→ **What is expected**:
Copy, exactly and without additions, every line in the records below from the one holding "鼓励办学机构和境外高等教育机构互派学生、互认学分。" through the one holding "第二十八条 办学机构开展党群活动按照国家关于高等学校开展党群活动的有关规定执行。", both ends included.

*** Opening Records shown ***

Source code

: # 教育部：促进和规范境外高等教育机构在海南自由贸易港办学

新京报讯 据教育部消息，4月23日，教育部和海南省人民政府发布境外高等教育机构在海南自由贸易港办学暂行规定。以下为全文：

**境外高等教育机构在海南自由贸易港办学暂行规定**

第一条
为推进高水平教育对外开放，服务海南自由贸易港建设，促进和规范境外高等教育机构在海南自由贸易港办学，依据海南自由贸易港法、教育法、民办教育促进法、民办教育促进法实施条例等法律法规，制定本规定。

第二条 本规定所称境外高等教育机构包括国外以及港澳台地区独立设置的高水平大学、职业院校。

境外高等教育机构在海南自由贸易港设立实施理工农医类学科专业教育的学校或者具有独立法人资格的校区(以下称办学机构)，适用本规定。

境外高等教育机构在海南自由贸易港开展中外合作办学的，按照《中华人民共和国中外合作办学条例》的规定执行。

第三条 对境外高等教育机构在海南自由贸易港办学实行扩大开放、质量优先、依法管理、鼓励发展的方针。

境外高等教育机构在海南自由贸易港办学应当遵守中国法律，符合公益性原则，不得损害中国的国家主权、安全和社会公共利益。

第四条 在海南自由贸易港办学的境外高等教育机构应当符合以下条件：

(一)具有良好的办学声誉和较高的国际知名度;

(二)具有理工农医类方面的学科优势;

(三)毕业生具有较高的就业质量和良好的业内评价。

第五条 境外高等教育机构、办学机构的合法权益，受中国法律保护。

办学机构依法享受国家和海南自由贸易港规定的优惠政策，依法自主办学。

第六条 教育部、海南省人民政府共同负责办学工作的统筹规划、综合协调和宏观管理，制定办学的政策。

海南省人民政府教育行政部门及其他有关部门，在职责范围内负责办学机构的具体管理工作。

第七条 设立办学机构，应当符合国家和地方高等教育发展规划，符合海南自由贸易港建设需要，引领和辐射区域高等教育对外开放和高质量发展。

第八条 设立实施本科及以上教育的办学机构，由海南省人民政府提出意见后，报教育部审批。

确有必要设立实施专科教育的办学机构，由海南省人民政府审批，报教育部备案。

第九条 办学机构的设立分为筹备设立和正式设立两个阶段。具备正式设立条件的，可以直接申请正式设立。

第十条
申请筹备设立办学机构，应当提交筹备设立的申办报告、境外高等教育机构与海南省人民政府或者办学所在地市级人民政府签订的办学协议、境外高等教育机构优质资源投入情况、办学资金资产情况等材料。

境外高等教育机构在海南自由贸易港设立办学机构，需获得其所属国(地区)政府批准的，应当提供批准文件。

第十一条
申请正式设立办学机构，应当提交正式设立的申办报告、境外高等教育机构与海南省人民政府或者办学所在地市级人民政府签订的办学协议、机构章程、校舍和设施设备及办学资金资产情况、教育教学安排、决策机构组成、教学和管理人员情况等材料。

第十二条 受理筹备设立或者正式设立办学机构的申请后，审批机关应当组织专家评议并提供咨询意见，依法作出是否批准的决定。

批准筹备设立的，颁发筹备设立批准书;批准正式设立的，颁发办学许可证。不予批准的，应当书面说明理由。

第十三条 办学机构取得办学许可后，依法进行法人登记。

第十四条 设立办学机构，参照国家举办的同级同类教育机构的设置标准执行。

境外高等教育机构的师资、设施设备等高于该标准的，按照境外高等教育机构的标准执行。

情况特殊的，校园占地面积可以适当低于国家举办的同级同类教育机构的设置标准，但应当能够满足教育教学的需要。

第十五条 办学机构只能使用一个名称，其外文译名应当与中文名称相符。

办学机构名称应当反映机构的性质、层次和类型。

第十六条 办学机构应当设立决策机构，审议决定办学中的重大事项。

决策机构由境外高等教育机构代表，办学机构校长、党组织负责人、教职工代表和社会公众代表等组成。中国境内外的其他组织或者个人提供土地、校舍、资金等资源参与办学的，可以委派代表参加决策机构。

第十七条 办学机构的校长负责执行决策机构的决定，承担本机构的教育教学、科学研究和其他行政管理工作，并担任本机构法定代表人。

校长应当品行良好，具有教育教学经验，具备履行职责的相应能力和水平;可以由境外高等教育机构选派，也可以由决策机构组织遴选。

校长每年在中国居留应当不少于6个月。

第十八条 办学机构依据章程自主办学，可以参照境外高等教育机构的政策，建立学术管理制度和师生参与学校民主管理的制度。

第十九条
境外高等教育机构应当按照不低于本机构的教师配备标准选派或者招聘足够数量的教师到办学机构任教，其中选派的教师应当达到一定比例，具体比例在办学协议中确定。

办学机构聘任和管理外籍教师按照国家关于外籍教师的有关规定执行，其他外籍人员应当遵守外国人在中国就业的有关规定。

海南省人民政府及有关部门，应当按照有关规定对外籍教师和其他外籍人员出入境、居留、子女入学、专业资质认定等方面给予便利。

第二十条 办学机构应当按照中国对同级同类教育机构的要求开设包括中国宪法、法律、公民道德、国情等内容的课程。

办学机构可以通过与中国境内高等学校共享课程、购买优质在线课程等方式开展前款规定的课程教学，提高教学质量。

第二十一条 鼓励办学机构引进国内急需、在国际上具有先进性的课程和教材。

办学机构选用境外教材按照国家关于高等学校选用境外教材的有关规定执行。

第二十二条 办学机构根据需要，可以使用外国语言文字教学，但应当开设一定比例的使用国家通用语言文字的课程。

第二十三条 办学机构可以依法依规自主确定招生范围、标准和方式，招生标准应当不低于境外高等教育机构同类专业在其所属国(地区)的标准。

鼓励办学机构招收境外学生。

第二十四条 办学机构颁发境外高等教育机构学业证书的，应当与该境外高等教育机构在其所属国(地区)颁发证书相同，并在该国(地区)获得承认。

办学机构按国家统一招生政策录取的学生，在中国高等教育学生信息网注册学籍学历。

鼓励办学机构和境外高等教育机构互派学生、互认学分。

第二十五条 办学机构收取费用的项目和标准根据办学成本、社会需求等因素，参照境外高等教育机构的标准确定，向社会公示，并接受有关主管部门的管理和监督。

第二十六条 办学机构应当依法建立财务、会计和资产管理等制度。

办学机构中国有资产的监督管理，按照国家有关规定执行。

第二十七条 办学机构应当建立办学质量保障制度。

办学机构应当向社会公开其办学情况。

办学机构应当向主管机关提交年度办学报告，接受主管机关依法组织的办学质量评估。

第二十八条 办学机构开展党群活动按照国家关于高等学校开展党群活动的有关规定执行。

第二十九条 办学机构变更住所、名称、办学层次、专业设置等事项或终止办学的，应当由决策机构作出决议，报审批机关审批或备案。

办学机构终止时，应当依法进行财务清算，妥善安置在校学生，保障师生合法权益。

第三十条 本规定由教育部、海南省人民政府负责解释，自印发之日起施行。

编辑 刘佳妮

*** Closing Records shown ***

→ **Written solution**:
鼓励办学机构和境外高等教育机构互派学生、互认学分。

第二十五条 办学机构收取费用的项目和标准根据办学成本、社会需求等因素，参照境外高等教育机构的标准确定，向社会公示，并接受有关主管部门的管理和监督。

第二十六条 办学机构应当依法建立财务、会计和资产管理等制度。

办学机构中国有资产的监督管理，按照国家有关规定执行。

第二十七条 办学机构应当建立办学质量保障制度。

办学机构应当向社会公开其办学情况。

办学机构应当向主管机关提交年度办学报告，接受主管机关依法组织的办学质量评估。

第二十八条 办学机构开展党群活动按照国家关于高等学校开展党群活动的有关规定执行。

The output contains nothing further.